Wen Ning soltou as mãos dele e lhe lançou um olhar arrasado, mas Bai Renshu continuou:
— Ning, me perdoa... Eu posso prometer não agir mais por precipitação, mas não posso permitir que meu pior medo se concretize e se torne a minha pior dor. Me desculpa, mas eu tenho as minhas prioridades..."Que, no caso, é você" – ele emendou, em pensamento.
Wen Ning tentou evitar, mas seus olhos encheram-se de lágrimas. Bai Renshu o puxou para um abraço, acariciou os cabelos dele e lhe disse com carinho:
— Ning, eu sinto muito, mas como eu já te expliquei, essas veias estão muito próximas da minha cabeça. Se acontecer mais uma vez, será a última... De que adiantará continuar desse jeito?
Wen Ning se desvencilhou daqueles braços e limpou suas lágrimas com as mangas da própria túnica. Com o coração dilacerado, o olhar fixo na parede e uma voz embargada, ele lhe falou:
— Está bem, Renshu. Você não sabe o quanto isso me dói, mas se é o que você deseja, eu não irei mais forçá-lo.
"Só não espere que eu tenha desistido de fazer a mesma coisa" – disse Wen Ning, em pensamento.
Novas lágrimas se formaram nos olhos do General, mas dessa vez foi Bai Renshu quem gentilmente as limpou. Em uma voz chateada, o cultivador lhe falou:
— Não fique assim, meu venerado... me corta o coração ver você desse jeito.
Inconformado com o pedido, Wen Ning respondeu:
— E ao meu, estraçalha saber que corro o risco de perder o amor da minha vida! E desintegra saber que a situação do meu grande amor é ainda pior do que a minha... Então me desculpe, mas não há como ser diferente.
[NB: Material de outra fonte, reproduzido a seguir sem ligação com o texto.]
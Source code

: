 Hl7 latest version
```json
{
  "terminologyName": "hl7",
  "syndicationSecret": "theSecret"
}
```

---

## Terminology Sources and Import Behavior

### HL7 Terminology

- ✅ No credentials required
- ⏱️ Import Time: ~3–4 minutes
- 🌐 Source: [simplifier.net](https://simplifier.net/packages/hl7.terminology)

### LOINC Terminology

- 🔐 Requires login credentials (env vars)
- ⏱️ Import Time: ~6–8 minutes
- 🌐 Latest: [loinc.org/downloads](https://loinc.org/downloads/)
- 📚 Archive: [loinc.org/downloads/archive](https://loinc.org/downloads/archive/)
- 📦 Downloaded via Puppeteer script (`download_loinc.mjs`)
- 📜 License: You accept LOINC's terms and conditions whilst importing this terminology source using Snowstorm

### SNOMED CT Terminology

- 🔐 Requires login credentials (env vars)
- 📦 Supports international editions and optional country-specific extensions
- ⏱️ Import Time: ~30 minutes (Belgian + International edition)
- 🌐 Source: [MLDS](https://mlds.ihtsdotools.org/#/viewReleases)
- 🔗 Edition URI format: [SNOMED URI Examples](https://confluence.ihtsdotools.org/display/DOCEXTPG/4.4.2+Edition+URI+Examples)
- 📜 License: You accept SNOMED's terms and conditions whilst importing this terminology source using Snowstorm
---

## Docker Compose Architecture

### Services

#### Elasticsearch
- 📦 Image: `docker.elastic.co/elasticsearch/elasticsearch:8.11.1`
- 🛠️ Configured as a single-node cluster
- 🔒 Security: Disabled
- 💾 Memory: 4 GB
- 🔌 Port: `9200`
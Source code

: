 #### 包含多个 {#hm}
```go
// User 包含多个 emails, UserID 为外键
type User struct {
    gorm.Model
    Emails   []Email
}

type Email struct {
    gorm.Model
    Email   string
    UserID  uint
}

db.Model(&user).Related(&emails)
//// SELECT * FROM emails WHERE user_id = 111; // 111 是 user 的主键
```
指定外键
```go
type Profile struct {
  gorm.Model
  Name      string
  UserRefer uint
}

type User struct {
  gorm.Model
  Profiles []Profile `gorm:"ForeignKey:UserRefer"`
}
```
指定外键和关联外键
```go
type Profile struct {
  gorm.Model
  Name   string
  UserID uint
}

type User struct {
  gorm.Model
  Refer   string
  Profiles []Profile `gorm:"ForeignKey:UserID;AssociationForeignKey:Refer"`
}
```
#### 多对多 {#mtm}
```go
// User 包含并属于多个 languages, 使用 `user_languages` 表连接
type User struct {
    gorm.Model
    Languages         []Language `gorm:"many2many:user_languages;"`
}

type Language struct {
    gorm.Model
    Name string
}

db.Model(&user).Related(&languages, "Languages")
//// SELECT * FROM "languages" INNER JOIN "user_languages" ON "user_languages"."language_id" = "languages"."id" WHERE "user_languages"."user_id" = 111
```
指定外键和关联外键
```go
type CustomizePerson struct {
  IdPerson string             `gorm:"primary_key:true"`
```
Imediatamente após dizer isso, Wen Ning arregalou seus olhos e desesperou-se em pensamento:
"Droga, droga, droga! O que eu estou dizendo? O que eu estou fazendo?! Ele não pode ficar triste também!"
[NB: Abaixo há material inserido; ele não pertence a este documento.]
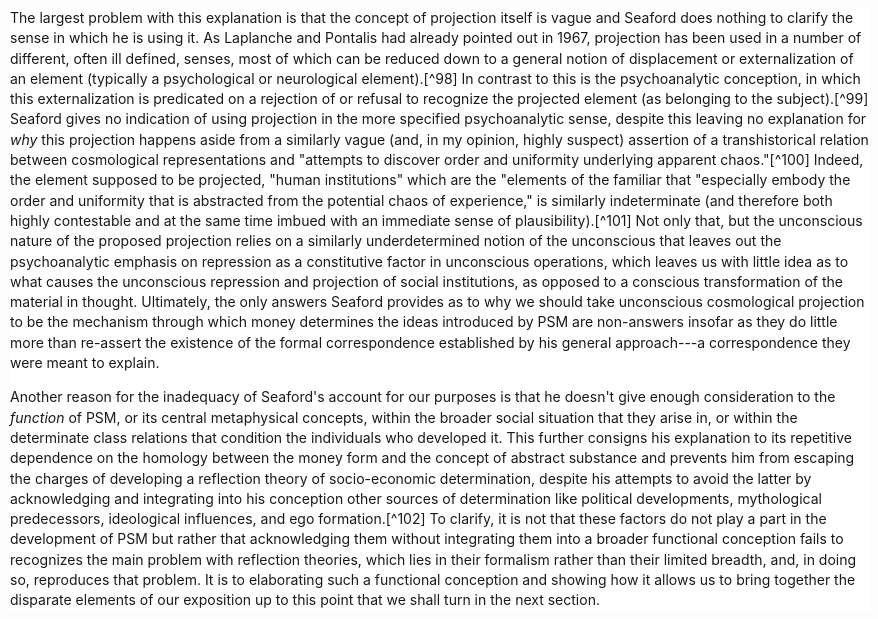 The largest problem with this explanation is that the concept of
projection itself is vague and Seaford does nothing to clarify the sense
in which he is using it. As Laplanche and Pontalis had already pointed
out in 1967, projection has been used in a number of different, often
ill defined, senses, most of which can be reduced down to a general
notion of displacement or externalization of an element (typically a
psychological or neurological element).[^98] In contrast to this is the
psychoanalytic conception, in which this externalization is predicated
on a rejection of or refusal to recognize the projected element (as
belonging to the subject).[^99] Seaford gives no indication of using
projection in the more specified psychoanalytic sense, despite this
leaving no explanation for *why* this projection happens aside from a
similarly vague (and, in my opinion, highly suspect) assertion of a
transhistorical relation between cosmological representations and
"attempts to discover order and uniformity underlying apparent
chaos."[^100] Indeed, the element supposed to be projected, "human
institutions" which are the "elements of the familiar that "especially
embody the order and uniformity that is abstracted from the potential
chaos of experience," is similarly indeterminate (and therefore both
highly contestable and at the same time imbued with an immediate sense
of plausibility).[^101] Not only that, but the unconscious nature of the
proposed projection relies on a similarly underdetermined notion of the
unconscious that leaves out the psychoanalytic emphasis on repression as
a constitutive factor in unconscious operations, which leaves us with
little idea as to what causes the unconscious repression and projection
of social institutions, as opposed to a conscious transformation of the
material in thought. Ultimately, the only answers Seaford provides as to
why we should take unconscious cosmological projection to be the
mechanism through which money determines the ideas introduced by PSM are
non-answers insofar as they do little more than re-assert the existence
of the formal correspondence established by his general approach---a
correspondence they were meant to explain.

Another reason for the inadequacy of Seaford's account for our purposes
is that he doesn't give enough consideration to the *function* of PSM,
or its central metaphysical concepts, within the broader social
situation that they arise in, or within the determinate class relations
that condition the individuals who developed it. This further consigns
his explanation to its repetitive dependence on the homology between the
money form and the concept of abstract substance and prevents him from
escaping the charges of developing a reflection theory of socio-economic
determination, despite his attempts to avoid the latter by acknowledging
and integrating into his conception other sources of determination like
political developments, mythological predecessors, ideological
influences, and ego formation.[^102] To clarify, it is not that these
factors do not play a part in the development of PSM but rather that
acknowledging them without integrating them into a broader functional
conception fails to recognizes the main problem with reflection
theories, which lies in their formalism rather than their limited
breadth, and, in doing so, reproduces that problem. It is to elaborating
such a functional conception and showing how it allows us to bring
together the disparate elements of our exposition up to this point that
we shall turn in the next section.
Wen Ning limpou suas lágrimas de novo, se forçou a colocar um sorriso no rosto e depois corrigiu-se:
— Me desculpa, eu exagerei! Vamos pensar positivo, certo? Teremos sorte, isso não vai acontecer! Com toda a certeza a minha Divindade Reluzente continuará a me perturbar pelo resto da vida!
— Te perturbar? Oras, mas quanta insolência! Não sabes que sou o Deus do Exagero? Eu poderia exageradamente te punir agora mesmo!
— Me condenarias a ouvir o lamento de mil corações chorões enquanto me afogo em rios de sangue, vossa divindade?
— Só depois de te condenar à fúria de mil mordidas! - respondeu o Bai, cravando, de levinho e por brincadeira, os dentes no braço do outro.
Wen Ning enrubesceu, tremeu, quase desfaleceu... mas mesmo terrivelmente envergonhado, ainda assim ele ousou dizer:
— Na-na-não po-poderia ser a fúria de mi-mil be-be-be-beijos?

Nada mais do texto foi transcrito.